# Your instructions:
All entries need to be written out again exactly, without their pictures.

[Exercise inputs Boundary: Start]

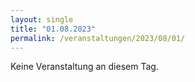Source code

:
 ```yaml
---
layout: single
title: "01.08.2023"
permalink: /veranstaltungen/2023/08/01/
---
```


Keine Veranstaltung an diesem Tag.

[Exercise inputs Boundary: End]

# The answer:
Source code

:
 ```yaml
---
layout: single
title: "01.08.2023"
permalink: /veranstaltungen/2023/08/01/
---
```


Keine Veranstaltung an diesem Tag.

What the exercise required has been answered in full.